[Opening Data supplied section]
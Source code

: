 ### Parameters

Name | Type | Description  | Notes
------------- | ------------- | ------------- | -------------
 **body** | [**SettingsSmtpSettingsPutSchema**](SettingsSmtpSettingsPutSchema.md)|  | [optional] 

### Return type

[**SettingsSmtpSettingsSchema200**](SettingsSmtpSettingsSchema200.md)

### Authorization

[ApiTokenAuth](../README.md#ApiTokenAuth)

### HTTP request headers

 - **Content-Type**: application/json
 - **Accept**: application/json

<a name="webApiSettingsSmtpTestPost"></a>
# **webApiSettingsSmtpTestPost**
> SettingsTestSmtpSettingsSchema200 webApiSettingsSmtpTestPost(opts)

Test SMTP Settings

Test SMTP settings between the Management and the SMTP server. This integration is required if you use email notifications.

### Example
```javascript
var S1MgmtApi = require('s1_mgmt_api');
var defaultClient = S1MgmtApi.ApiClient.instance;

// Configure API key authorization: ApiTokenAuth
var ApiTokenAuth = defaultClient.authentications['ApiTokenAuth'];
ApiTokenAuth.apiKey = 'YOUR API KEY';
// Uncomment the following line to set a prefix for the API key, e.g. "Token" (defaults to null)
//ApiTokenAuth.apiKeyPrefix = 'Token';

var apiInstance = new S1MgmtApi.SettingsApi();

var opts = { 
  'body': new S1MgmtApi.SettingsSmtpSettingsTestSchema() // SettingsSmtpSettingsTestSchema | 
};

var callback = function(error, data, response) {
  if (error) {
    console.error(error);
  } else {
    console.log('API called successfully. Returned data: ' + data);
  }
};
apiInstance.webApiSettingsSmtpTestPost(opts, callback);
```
[Closing Data supplied section]
**Exercise requirements**
Only the line containing "- **Content-Type**: application/json" and the lines after it, up to and including the last line of the data, should appear in the answer, exactly as written.

**Result for this task**
 - **Content-Type**: application/json
 - **Accept**: application/json

<a name="webApiSettingsSmtpTestPost"></a>
# **webApiSettingsSmtpTestPost**
> SettingsTestSmtpSettingsSchema200 webApiSettingsSmtpTestPost(opts)

Test SMTP Settings

Test SMTP settings between the Management and the SMTP server. This integration is required if you use email notifications.

### Example
```javascript
var S1MgmtApi = require('s1_mgmt_api');
var defaultClient = S1MgmtApi.ApiClient.instance;

// Configure API key authorization: ApiTokenAuth
var ApiTokenAuth = defaultClient.authentications['ApiTokenAuth'];
ApiTokenAuth.apiKey = 'YOUR API KEY';
// Uncomment the following line to set a prefix for the API key, e.g. "Token" (defaults to null)
//ApiTokenAuth.apiKeyPrefix = 'Token';

var apiInstance = new S1MgmtApi.SettingsApi();

var opts = { 
  'body': new S1MgmtApi.SettingsSmtpSettingsTestSchema() // SettingsSmtpSettingsTestSchema | 
};

var callback = function(error, data, response) {
  if (error) {
    console.error(error);
  } else {
    console.log('API called successfully. Returned data: ' + data);
  }
};
apiInstance.webApiSettingsSmtpTestPost(opts, callback);
```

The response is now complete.